Per NPEC and SYSTEMIQ analysis, redesigning packaging for after-use processes can generate $190 to $290 per ton of plastics collected. This can be dealt with from the start: Before joining the NPEC, Dow developed a stand-up pouch made of single-material polyethylene, suitable for frozen and dried foods. The pouches, which won an R&D Magazine design award, are lightweight and demand less energy use in manufacturing, transportation and refrigeration. Other companies are turning to recyclable or recycled plastic to package their products while improving customer trust, reducing greenhouse gas emissions and turning away from fossil fuel feedstocks.

During Davos, Procter & Gamble (P&G) announced that it will sell shampoos in a recyclable bottle made of 25 percent beach plastic. P&G committed to creating half a billion hair-product bottles made with recycled plastic every year by 2018, representing more than 90 percent of such bottles sold in Europe across the company’s portfolio. To do so, it worked with recycling solutions company TerraCycle, which connected the manufacturer with hundreds of volunteers and NGOs collecting 2,600 tons of plastic waste found on beaches. Suez then turns the mixed materials into a high-performance polymer.

"The bottles will be made of HDPE, a traditional No. 2 plastic that is municipally recyclable," Brett Stevens, TerraCycle’s vice president of material sales and procurement, told GreenBiz. But there are barriers to using 100 percent pre-used plastic, he said, which would cause the bottle to crack when squeezed: "A blend helps stabilize the plastic so it will perform well."

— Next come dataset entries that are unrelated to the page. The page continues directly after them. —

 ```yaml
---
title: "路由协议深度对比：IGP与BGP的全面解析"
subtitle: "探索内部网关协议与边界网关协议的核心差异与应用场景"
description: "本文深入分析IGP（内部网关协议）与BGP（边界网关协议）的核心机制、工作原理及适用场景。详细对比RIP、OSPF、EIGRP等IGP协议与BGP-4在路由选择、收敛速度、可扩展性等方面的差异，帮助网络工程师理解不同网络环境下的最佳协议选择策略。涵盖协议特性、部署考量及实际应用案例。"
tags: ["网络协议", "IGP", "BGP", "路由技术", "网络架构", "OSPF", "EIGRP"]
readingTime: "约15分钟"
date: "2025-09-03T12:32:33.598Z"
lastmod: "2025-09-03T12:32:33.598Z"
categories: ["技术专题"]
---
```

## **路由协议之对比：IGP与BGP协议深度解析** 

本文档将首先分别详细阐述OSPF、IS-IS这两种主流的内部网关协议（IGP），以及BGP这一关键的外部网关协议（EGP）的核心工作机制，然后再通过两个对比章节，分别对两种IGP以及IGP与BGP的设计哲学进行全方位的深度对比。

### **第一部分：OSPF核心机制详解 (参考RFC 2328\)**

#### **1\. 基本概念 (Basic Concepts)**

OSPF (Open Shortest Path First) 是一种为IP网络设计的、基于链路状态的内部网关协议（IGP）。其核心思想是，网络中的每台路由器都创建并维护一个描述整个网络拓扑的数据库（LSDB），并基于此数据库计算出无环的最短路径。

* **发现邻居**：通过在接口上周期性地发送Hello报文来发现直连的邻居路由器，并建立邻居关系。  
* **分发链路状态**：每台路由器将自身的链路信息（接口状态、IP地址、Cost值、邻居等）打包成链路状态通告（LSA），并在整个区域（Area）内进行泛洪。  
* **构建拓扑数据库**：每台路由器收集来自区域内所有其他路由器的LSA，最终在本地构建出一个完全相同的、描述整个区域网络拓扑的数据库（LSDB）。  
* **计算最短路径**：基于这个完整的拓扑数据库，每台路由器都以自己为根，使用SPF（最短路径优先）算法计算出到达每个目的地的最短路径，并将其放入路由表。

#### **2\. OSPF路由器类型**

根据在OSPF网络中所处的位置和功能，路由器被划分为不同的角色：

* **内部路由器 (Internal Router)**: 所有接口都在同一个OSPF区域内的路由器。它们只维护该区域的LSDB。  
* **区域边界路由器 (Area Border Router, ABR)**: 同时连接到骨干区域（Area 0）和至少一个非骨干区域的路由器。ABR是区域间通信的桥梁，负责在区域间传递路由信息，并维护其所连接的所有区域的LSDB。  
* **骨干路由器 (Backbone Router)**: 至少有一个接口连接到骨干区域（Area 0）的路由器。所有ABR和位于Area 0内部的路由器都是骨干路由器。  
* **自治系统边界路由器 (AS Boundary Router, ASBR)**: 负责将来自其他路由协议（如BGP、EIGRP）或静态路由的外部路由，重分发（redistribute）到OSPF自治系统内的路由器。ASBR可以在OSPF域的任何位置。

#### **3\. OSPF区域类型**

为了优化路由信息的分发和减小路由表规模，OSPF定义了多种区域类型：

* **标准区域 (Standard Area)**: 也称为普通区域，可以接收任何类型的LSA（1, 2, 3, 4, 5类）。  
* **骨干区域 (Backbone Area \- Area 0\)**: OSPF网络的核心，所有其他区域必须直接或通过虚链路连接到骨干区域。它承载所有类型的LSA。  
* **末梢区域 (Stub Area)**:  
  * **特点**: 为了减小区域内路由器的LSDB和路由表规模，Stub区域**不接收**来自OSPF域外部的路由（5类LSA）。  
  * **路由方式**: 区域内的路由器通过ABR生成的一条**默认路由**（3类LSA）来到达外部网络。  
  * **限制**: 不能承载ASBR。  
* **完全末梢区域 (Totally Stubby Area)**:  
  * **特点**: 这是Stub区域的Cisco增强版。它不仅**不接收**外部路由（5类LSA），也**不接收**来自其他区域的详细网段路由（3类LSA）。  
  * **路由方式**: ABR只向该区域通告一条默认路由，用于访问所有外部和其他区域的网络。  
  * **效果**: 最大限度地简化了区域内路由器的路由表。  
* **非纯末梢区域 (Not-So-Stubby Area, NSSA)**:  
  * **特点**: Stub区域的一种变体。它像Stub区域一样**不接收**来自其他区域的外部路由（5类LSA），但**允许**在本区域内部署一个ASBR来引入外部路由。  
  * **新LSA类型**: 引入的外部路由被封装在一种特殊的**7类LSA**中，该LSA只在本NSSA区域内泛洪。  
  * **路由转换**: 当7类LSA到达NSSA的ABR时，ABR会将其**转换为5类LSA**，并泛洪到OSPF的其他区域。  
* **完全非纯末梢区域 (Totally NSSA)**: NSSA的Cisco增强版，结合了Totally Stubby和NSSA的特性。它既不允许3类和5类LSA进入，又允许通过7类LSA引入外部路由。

In early January, Unilever committed to using 100 percent reusable, recyclable or compostable plastics packaging by 2025. It will also publish a full "palette" of plastics used in its packaging to create an industry protocol and invest in a scalable technical solution to recycling multi-layered sachets that often leak into the ocean.

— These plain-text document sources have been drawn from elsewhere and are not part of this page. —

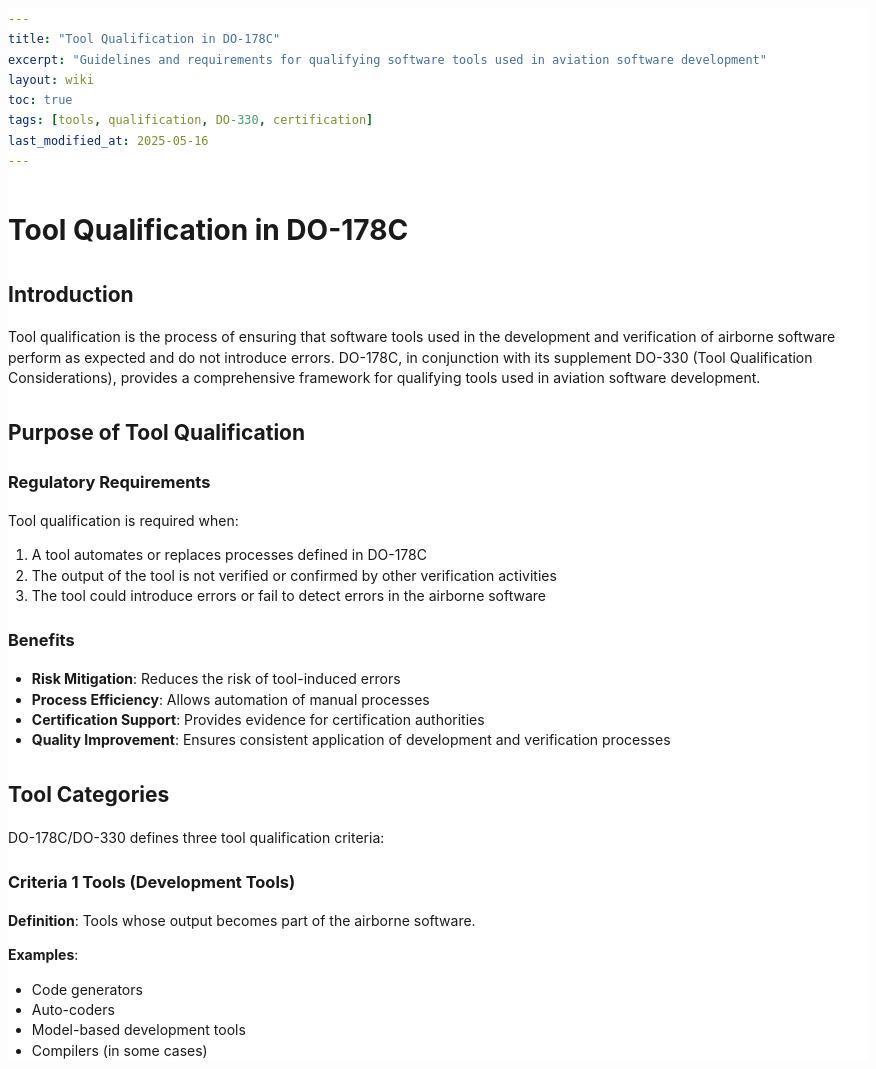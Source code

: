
 ```yaml
---
title: "Tool Qualification in DO-178C"
excerpt: "Guidelines and requirements for qualifying software tools used in aviation software development"
layout: wiki
toc: true
tags: [tools, qualification, DO-330, certification]
last_modified_at: 2025-05-16
---
```


# Tool Qualification in DO-178C

## Introduction

Tool qualification is the process of ensuring that software tools used in the development and verification of airborne software perform as expected and do not introduce errors. DO-178C, in conjunction with its supplement DO-330 (Tool Qualification Considerations), provides a comprehensive framework for qualifying tools used in aviation software development.

## Purpose of Tool Qualification

### Regulatory Requirements

Tool qualification is required when:
1. A tool automates or replaces processes defined in DO-178C
2. The output of the tool is not verified or confirmed by other verification activities
3. The tool could introduce errors or fail to detect errors in the airborne software

### Benefits

- **Risk Mitigation**: Reduces the risk of tool-induced errors
- **Process Efficiency**: Allows automation of manual processes
- **Certification Support**: Provides evidence for certification authorities
- **Quality Improvement**: Ensures consistent application of development and verification processes

## Tool Categories

DO-178C/DO-330 defines three tool qualification criteria:

### Criteria 1 Tools (Development Tools)

**Definition**: Tools whose output becomes part of the airborne software.

**Examples**:
- Code generators
- Auto-coders
- Model-based development tools
- Compilers (in some cases)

Representing the recycling industry, Norwegian company TOMRA piloted a sensor-based system to sort material waste, increase the value of salvaged plastic and reduce marine litter.

"About 2 million metric tons per year of rigid polypropylene (PP) are being disposed in the EU, against approximately 250,000 tons being recycled," Jürgen Priesters, TOMRA Sorting Solution’s director of business development and recycling, told GreenBiz. "If we could sort this waste before disposal, about 1.6 million tons PP could be returned to the market." He said the final product of recycled material could have a value of $1.07 million annually.

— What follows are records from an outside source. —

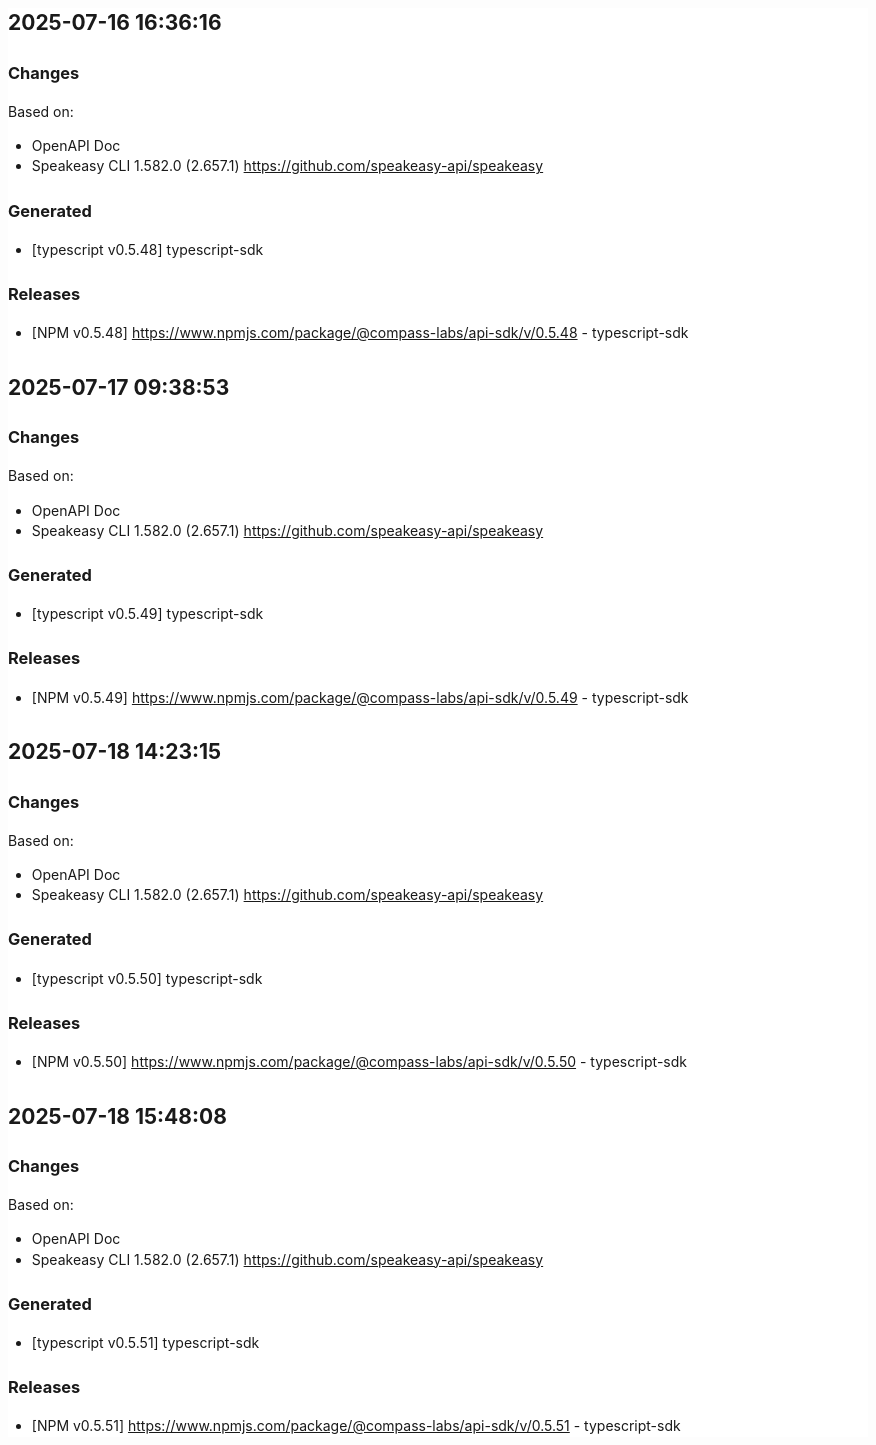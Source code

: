## 2025-07-16 16:36:16
### Changes
Based on:
- OpenAPI Doc  
- Speakeasy CLI 1.582.0 (2.657.1) https://github.com/speakeasy-api/speakeasy
### Generated
- [typescript v0.5.48] typescript-sdk
### Releases
- [NPM v0.5.48] https://www.npmjs.com/package/@compass-labs/api-sdk/v/0.5.48 - typescript-sdk

## 2025-07-17 09:38:53
### Changes
Based on:
- OpenAPI Doc  
- Speakeasy CLI 1.582.0 (2.657.1) https://github.com/speakeasy-api/speakeasy
### Generated
- [typescript v0.5.49] typescript-sdk
### Releases
- [NPM v0.5.49] https://www.npmjs.com/package/@compass-labs/api-sdk/v/0.5.49 - typescript-sdk

## 2025-07-18 14:23:15
### Changes
Based on:
- OpenAPI Doc  
- Speakeasy CLI 1.582.0 (2.657.1) https://github.com/speakeasy-api/speakeasy
### Generated
- [typescript v0.5.50] typescript-sdk
### Releases
- [NPM v0.5.50] https://www.npmjs.com/package/@compass-labs/api-sdk/v/0.5.50 - typescript-sdk

## 2025-07-18 15:48:08
### Changes
Based on:
- OpenAPI Doc  
- Speakeasy CLI 1.582.0 (2.657.1) https://github.com/speakeasy-api/speakeasy
### Generated
- [typescript v0.5.51] typescript-sdk
### Releases
- [NPM v0.5.51] https://www.npmjs.com/package/@compass-labs/api-sdk/v/0.5.51 - typescript-sdk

Companies are working to engineer environmentally friendly feedstocks. Bioplastics producer NatureWorks is increasing bioplastics use rather than focus on reducing fossil fuel-based plastics. It manufactures Ingeo, a product that turns greenhouse gases into a compostable polymer used at data centers and sports arenas. Coca-Cola and Danone helped raise $50 million for BASF-endorsed bioplastic firm Avantium, which manufactures polyethylene furanoate (PEF), a plant sugar-derived polymer that can replace PET.

If bioplastics are to edge out common plastics packaging, they must have high carbon dioxide and moisture barriers, easily incorporate into PET recycling streams and achieve cost parity with regular plastics, said Gihan Hewage, associate at Lux Research, in a conversation with GreenBiz.

The Ellen MacArthur Foundation and the WEF will contiue to incentivize companies to do away with marine plastics litter or turn it into an economic boon, promising to roll out contests and prizes to innovators in the coming year.

A three-year solution is needed to redesign the world’s ubiquitous and overlooked plastics industry that is piling up environmental and economic harm by the minute. At the moment, though, there is no "silver bullet" to combat plastic pellets.